Statistical Analysis
Data were expressed as means ± SE, and the statistical significance level was set to
= 0.05. To calculate the
vascular response of each rat to a specific vasoactive factor (SNP,
ACh, KCl, PE), the average vascular response of all of the rings for
each rat at each concentration of a particular vasoactive agent was
calculated. For determination of the mean vascular response within a
group of rats, the mean of these averages was calculated and used for statistical analyses and data summaries. Vascular reactivity data were
analyzed off-line with PRISM data analysis software (GraphPad). EC50 and the concentration to evoke a maximal response
(Emax) were calculated for the individual
concentration-response curves by using nonlinear logistic regression
with the PRISM software. The mean value for the EC50 was
reported as the negative logarithm of the molar drug concentrations.

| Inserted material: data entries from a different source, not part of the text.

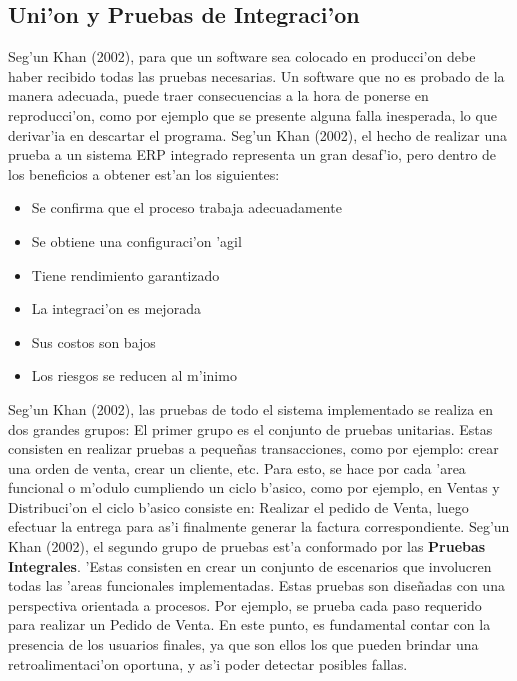 \subsection{Uni'on y Pruebas de Integraci'on}
	Seg'un Khan (2002), para que un software sea colocado en producci'on debe haber recibido todas las pruebas necesarias. Un software que no es probado de la manera adecuada, puede traer consecuencias a la hora de ponerse en reproducci'on, como por ejemplo que se presente alguna falla inesperada, lo que derivar'ia en descartar el programa.
	Seg'un Khan (2002), el hecho de realizar una prueba a un sistema ERP integrado representa un gran desaf'io, pero dentro de los beneficios a obtener est'an los siguientes: 
\begin{itemize}
\item Se confirma que el proceso trabaja adecuadamente
\item Se obtiene una configuraci'on 'agil
\item Tiene rendimiento garantizado
\item La integraci'on es mejorada
\item Sus costos son bajos
\item Los riesgos se reducen al m'inimo
\end{itemize}
\indent Seg'un Khan (2002), las pruebas de todo el sistema implementado se realiza en dos grandes grupos: El primer grupo es el conjunto de pruebas unitarias. Estas consisten en realizar pruebas a peque\~nas transacciones, como por ejemplo: crear una orden de venta, crear un cliente, etc. Para esto, se hace por cada 'area funcional o m'odulo cumpliendo un ciclo b'asico, como por ejemplo, en Ventas y Distribuci'on el ciclo b'asico consiste en: Realizar el pedido de Venta, luego efectuar la entrega para as'i finalmente generar la factura correspondiente. 
\newline
\newline
\indent Seg'un Khan (2002), el segundo grupo de pruebas est'a conformado por las \textbf{Pruebas Integrales}. 'Estas consisten en crear un conjunto de escenarios que involucren todas las 'areas funcionales implementadas. Estas pruebas son dise\~nadas con una perspectiva orientada a procesos. Por ejemplo, se prueba cada paso requerido para realizar un Pedido de Venta. En este punto, es fundamental contar con la presencia de los usuarios finales, ya que son ellos los que pueden brindar una retroalimentaci'on oportuna, y as'i poder detectar posibles fallas.
\newline
\newline
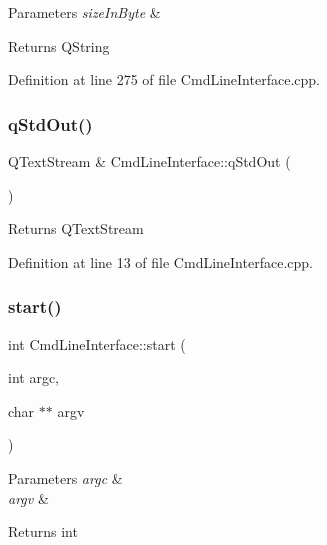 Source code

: \begin{DoxyParams}{Parameters}
{\em size\+In\+Byte} & \\
\hline
\end{DoxyParams}
\begin{DoxyReturn}{Returns}
Q\+String 
\end{DoxyReturn}


Definition at line 275 of file Cmd\+Line\+Interface.\+cpp.

\mbox{\label{class_cmd_line_interface_a35b2da2241002c6cd37937e01ee1e649}} 
\subsubsection{\texorpdfstring{q\+Std\+Out()}{qStdOut()}}
{\footnotesize\ttfamily Q\+Text\+Stream \& Cmd\+Line\+Interface\+::q\+Std\+Out (\begin{DoxyParamCaption}{ }\end{DoxyParamCaption})\hspace{0.3cm}{\ttfamily [static]}}

\begin{DoxyReturn}{Returns}
Q\+Text\+Stream 
\end{DoxyReturn}


Definition at line 13 of file Cmd\+Line\+Interface.\+cpp.

\mbox{\label{class_cmd_line_interface_af3b0b06d68e78c862e352b7f450c891e}} 
\subsubsection{\texorpdfstring{start()}{start()}}
{\footnotesize\ttfamily int Cmd\+Line\+Interface\+::start (\begin{DoxyParamCaption}\item[{int}]{argc,  }\item[{char $\ast$$\ast$}]{argv }\end{DoxyParamCaption})\hspace{0.3cm}{\ttfamily [virtual]}}


\begin{DoxyParams}{Parameters}
{\em argc} & \\
\hline
{\em argv} & \\
\hline
\end{DoxyParams}
\begin{DoxyReturn}{Returns}
int 
\end{DoxyReturn}


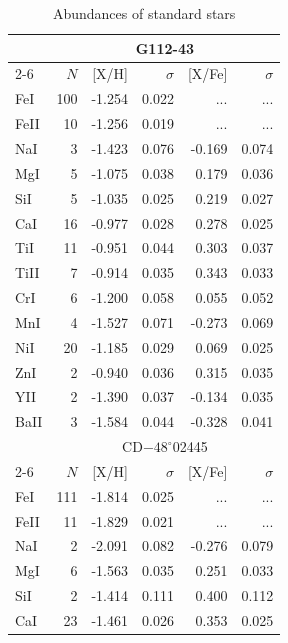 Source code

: \documentclass{aa}
\begin{document}
\begin{table}
\caption{Abundances of standard stars \label{tab:abundance_standard}}
\centering
\begin{tabular}{l*{5}{r}}
\hline\hline
     &                     \multicolumn{5}{c}{G112-43   }\\\cline{2-6}
     & $N$ & [{X}/{H}] & $\sigma$ & [{X}/{Fe}] & $\sigma$\\\hline
FeI  &    100&    -1.254&     0.022&       ...&       ...\\
FeII &     10&    -1.256&     0.019&       ...&       ...\\
NaI  &      3&    -1.423&     0.076&    -0.169&     0.074\\
MgI  &      5&    -1.075&     0.038&     0.179&     0.036\\
SiI  &      5&    -1.035&     0.025&     0.219&     0.027\\
CaI  &     16&    -0.977&     0.028&     0.278&     0.025\\
TiI  &     11&    -0.951&     0.044&     0.303&     0.037\\
TiII &      7&    -0.914&     0.035&     0.343&     0.033\\
CrI  &      6&    -1.200&     0.058&     0.055&     0.052\\
MnI  &      4&    -1.527&     0.071&    -0.273&     0.069\\
NiI  &     20&    -1.185&     0.029&     0.069&     0.025\\
ZnI  &      2&    -0.940&     0.036&     0.315&     0.035\\
YII  &      2&    -1.390&     0.037&    -0.134&     0.035\\
BaII &      3&    -1.584&     0.044&    -0.328&     0.041\\\hline\hline
     &                     \multicolumn{5}{c}{CD$-48^{\circ}$02445}\\\cline{2-6}
     & $N$ & [{X}/{H}] & $\sigma$ & [{X}/{Fe}] & $\sigma$\\\hline
FeI  &    111&    -1.814&     0.025&       ...&       ...\\
FeII &     11&    -1.829&     0.021&       ...&       ...\\
NaI  &      2&    -2.091&     0.082&    -0.276&     0.079\\
MgI  &      6&    -1.563&     0.035&     0.251&     0.033\\
SiI  &      2&    -1.414&     0.111&     0.400&     0.112\\
CaI  &     23&    -1.461&     0.026&     0.353&     0.025\\

\end{tabular}
\end{table}
\end{document}
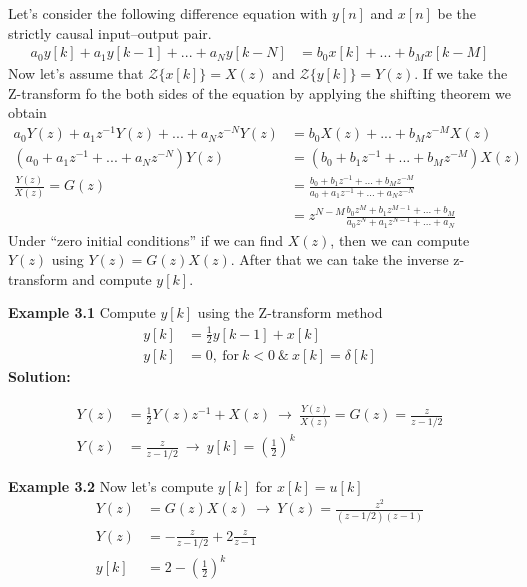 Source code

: \documentclass[twoside]{article}
\begin{document}
Let's consider the following difference equation with $y[n]$
and $x[n]$ be the strictly causal input--output pair.
%
\begin{align*}
a_0  y[k] + a_{1}  y[k-1] + ... + a_N y[k-N] &= b_{0}  x[k] + ... +
                                               b_M x[k-M] 
\end{align*}
%
Now let's assume that $\mathcal{Z}\lbrace x[k] \rbrace = X(z)$ and
$\mathcal{Z}\lbrace y[k] \rbrace = Y(z)$. If we take the Z-transform
fo the both sides of the equation by applying the shifting theorem 
we obtain
%
\begin{align*}
a_0 Y(z) + a_{1} z^{-1}  Y(z) + ... + a_N z^{-N} Y(z) &= 
b_{0}  X(z) + ... + b_M z^{-M} X(z)
\\
( a_0 + a_{1} z^{-1} + ... + a_N z^{-N} ) Y(z) &= 
( b_0 + b_{1} z^{-1} + ... + b_M z^{-M} ) X(z)
\\
\frac{Y(z)}{X(z)} = G(z) &= 
\frac{b_0 + b_{1} z^{-1} + ... + b_M z^{-M}}{a_0 + a_{1} z^{-1} + ... + a_N z^{-N}}
\\ &= 
z^{N-M} 
\frac{b_0 z^{M} + b_{1} z^{M-1} + ... + b_M}{a_0 z^{N} + a_{1} z^{N-1} + ... + a_N}
\end{align*}
%
Under ``zero initial conditions'' if we can find $X(z)$, then we can
compute $Y(z)$ using $Y(z) = G(z) X(z)$. After that we can take the inverse z-transform 
and compute $y[k]$.

\textbf{Example 3.1} Compute $y[k]$ using the Z-transform method
%
\begin{align*}
y[k] &= \frac{1}{2} y[k-1] + x[k]  \\
y[k] &= 0 , \ \mathrm{for} \ k < 0  \ \& \ x[k] = \delta[k]
\end{align*}
%
\textbf{Solution:}

\begin{align*}
Y(z) &= \frac{1}{2} Y(z)z^{-1} + X(z) \  \rightarrow \
       \frac{Y(z)}{X(z)} = G(z) = \frac{z}{z - 1/2}  \\
Y(z) &= \frac{z}{z - 1/2} \ \rightarrow \ y[k] = \left( \frac{1}{2} \right)^k
\end{align*}

\textbf{Example 3.2} Now let's compute $y[k]$ for $x[k] = u[k]$
%
\begin{align*}
Y(z) &= G(z)  X(z) \  \rightarrow \ Y(z) = \frac{z^2}{(z - 1/2)(z-1)}
\\
Y(z) &= - \frac{z}{z - 1/2} + 2\frac{z}{z - 1}
\\
y[k] &= 2 - \left( \frac{1}{2} \right)^k
\end{align*}
\end{document}
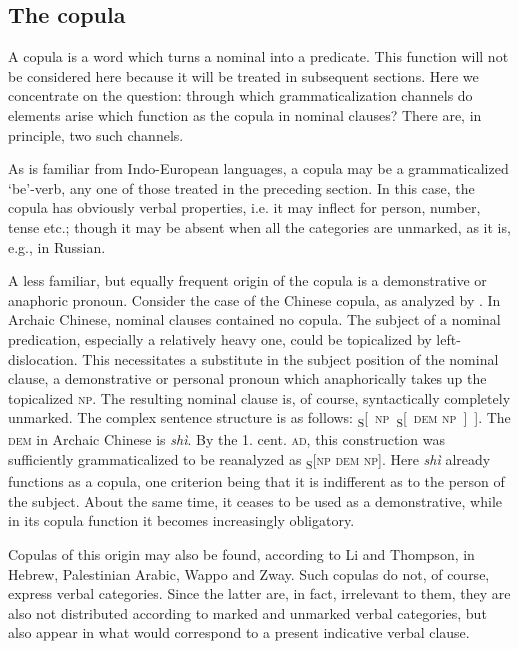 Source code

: \subsection{The copula} \label{sec:3.1.2}

A copula is a word which turns a nominal into a predicate. This function will not be considered here because it will be treated in subsequent sections. Here we concentrate on the question: through which grammaticalization channels do elements arise which function as the copula in nominal clauses? There are, in principle, two such channels.

As is familiar from Indo-European languages, a copula may be a grammaticalized ‘be’-verb, any one of those treated in the preceding section. In this case, the copula has obviously verbal properties, i.e. it may inflect for person, number, tense etc.; though it may be absent when all the categories are unmarked, as it is, e.g., in Russian.

A less familiar, but equally frequent origin of the copula is a demonstrative or anaphoric pronoun. Consider the case of the Chinese copula, as analyzed by \citet{LiEtAl1977}. In Archaic Chinese, nominal clauses contained no copula. The subject of a nominal predication, especially a relatively heavy one, could be topicalized by left-dislocation. This necessitates a substitute in the subject position of the nominal clause, a demonstrative or personal pronoun which anaphorically takes up the topicalized \textsc{np}. The resulting nominal clause is, of course, syntactically completely unmarked. The complex sentence structure is as follows: \textsubscript{S}[~\textsc{np}~\textsubscript{S}[~\textsc{dem} \textsc{np}~]~]. The \textsc{dem} in Archaic Chinese is \textit{shì}. By the 1. cent. \textsc{ad}, this construction was sufficiently grammaticalized to be reanalyzed as \textsubscript{S}[\textsc{np} \textsc{dem} \textsc{np}]. Here \textit{shì} already functions as a copula, one criterion being that it is indifferent as to the person of the subject. About the same time, it ceases to be used as a demonstrative, while in its copula function it becomes increasingly obligatory.

Copulas of this origin may also be found, according to Li and Thompson, in Hebrew, Palestinian Arabic, Wappo and Zway. Such copulas do not, of course, express verbal categories. Since the latter are, in fact, irrelevant to them, they are also not distributed according to marked and unmarked verbal categories, but also appear in what would correspond to a present indicative verbal clause.

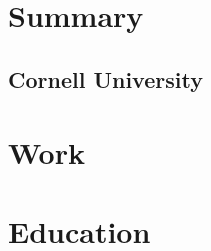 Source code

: \documentclass[a4paper,landscape]{deedy-resume} %
\begin{document}
\begin{minipage}[t]{0.33\textwidth} %


\section{Summary} 

\subsection{Cornell University}


\sectionspace %


\end{minipage} %
\hfill
%
%
\begin{minipage}[t]{0.66\textwidth} %


\section{Work}




\section{Education}


\sectionspace %

\end{minipage} %

\fi


%
%
\end{document}
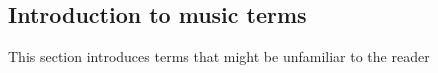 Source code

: \documentclass[../../sections/introduction.tex]{subfiles}
\begin{document}
\subsection{Introduction to music terms}

    This section introduces terms that might be unfamiliar
    to the reader
\end{document}
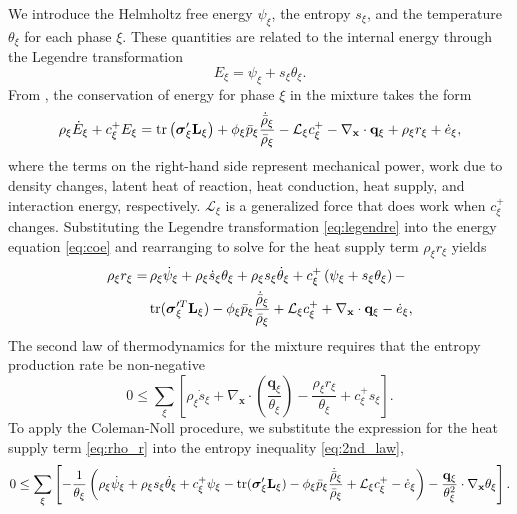 \documentclass[11pt]{article}
\begin{document}
We introduce the Helmholtz free energy $\psi_\xi$, the entropy $s_\xi$, and the temperature $\theta_\xi$ for each phase $\xi$. These quantities are related to the internal energy through the Legendre transformation
%
\begin{equation}
  E_\xi = \psi_\xi + s_\xi \theta_{\xi}.
  \label{eq:legendre}
\end{equation}
%
From \cite{drumheller2000}, the conservation of energy for phase $\xi$ in the mixture takes the form
\begin{equation}
  \rho_{\xi} \dot{E}_{\xi} + c_{\xi}^{+} E_{\xi} = \mathrm{tr}\left(\bs{\sigma}^{\prime}_{\xi} \mathbf{L}_{\xi}\right) + \phi_{\xi}\bar{p}_\xi  \frac{\dot{\bar\rho}_{\xi}}{\bar\rho_{\xi}} - \mathcal{L}_{\xi} c_{\xi}^{+} - \nabla_{\mathbf{x}} \cdot \mathbf{q}_{\xi} + \rho_{\xi} r_{\xi} + \dot{e}_{\xi},
  \label{eq:coe}
\end{equation}
%
where the terms on the right-hand side represent mechanical power, work due to density changes, latent heat of reaction, heat conduction, heat supply, and interaction energy, respectively. $\mathcal{L}_\xi$ is a generalized force that does work when $c^{+}_\xi$ changes.  Substituting the Legendre transformation \eqref{eq:legendre} into the energy equation \eqref{eq:coe} and rearranging to solve for the heat supply term $\rho_\xi r_{\xi}$ yields
%
\begin{align}
  \rho_{\xi} r_{\xi} =& \, \rho_{\xi} \dot{\psi}_{\xi} + \rho_\xi \dot{s}_\xi \theta_\xi + \rho_\xi s_\xi \dot\theta_\xi + c_{\xi}^{+} \left(\psi_{\xi} + s_\xi \theta_\xi\right) - \notag \\
  & \, \mathrm{tr}(\boldsymbol{\sigma}^{\prime T}_{\xi} \mathbf{L}_{\xi}) - \phi_{\xi} \bar{p}_\xi \frac{\dot{\bar\rho}_{\xi}}{\bar\rho_{\xi}} + \mathcal{L}_{\xi} c_{\xi}^{+} + \nabla_{\mathbf{x}} \cdot \mathbf{q}_{\xi} - \dot{e}_{\xi}, \label{eq:rho_r}
\end{align}
%
The second law of thermodynamics for the mixture requires that the entropy production rate be non-negative
%
\begin{equation}
  0 \leq \sum_{\xi} \left[ \rho_{\xi} \dot{s}_{\xi} + \nabla_{\mathbf{x}} \cdot \left( \frac{\mathbf{q}_{\xi}}{\theta_{\xi}} \right) - \frac{\rho_{\xi} r_{\xi}}{\theta_{\xi}} + c_{\xi}^{+} s_{\xi} \right].
  \label{eq:2nd_law}
\end{equation}
%
To apply the Coleman-Noll procedure, we substitute the expression for the heat supply term \eqref{eq:rho_r} into the entropy inequality \eqref{eq:2nd_law},
%
\begin{equation}
  0 \leq \sum_{\xi} \left[    - \frac{1}{\theta_{\xi}} \left( \rho_{\xi} \dot{\psi}_{\xi} +  \rho_\xi s_\xi \dot\theta_\xi + c_{\xi}^{+} \psi_{\xi}  - \mathrm{tr}(\bs{\sigma}^{\prime}_{\xi} \mathbf{L}_{\xi}) - \phi_{\xi} \bar{p}_\xi \frac{\dot{\bar\rho}_{\xi}}{\bar\rho_{\xi}} + \mathcal{L}_{\xi} c_{\xi}^{+} - \dot{e}_{\xi}\right) - \frac{\mbf{q}_\xi}{\theta^2_{\xi}} \cdot \nabla_{\mbf{x}} \theta_\xi \right].
  \label{eq:2nd_law_expand_1}
\end{equation}
\end{document}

Statistical differences for EC50 and Emax among
the four groups were determined by using two-factor (obese vs. lean and
estrogen vs. no estrogen) analysis of variance. The influence of
L-NAME on vascular responsiveness was analyzed by
two-factor ANOVA (L-NAME vs. no L-NAME,
estrogen vs. control) within each of the two groups: obese and lean.
The influence of Indo on vascular responsiveness was analyzed by
two-factor ANOVA (Indo vs. no Indo, estrogen vs. control) for the lean
rats. Differences between groups at each dose concentration were not
analyzed, because the study was not powered to investigate this number
of comparisons (~9 comparisons). Differences among groups and
treatments for anthropometric data, blood hormone and chemical
concentrations, and NOS III were analyzed by two-factor ANOVA with
Statview statistical software. Post hoc comparisons with a Bonferroni
correction were conducted for all overall significant tests. The
correlation between the percent increase in NOS III expression and
serum estradiol was also investigated.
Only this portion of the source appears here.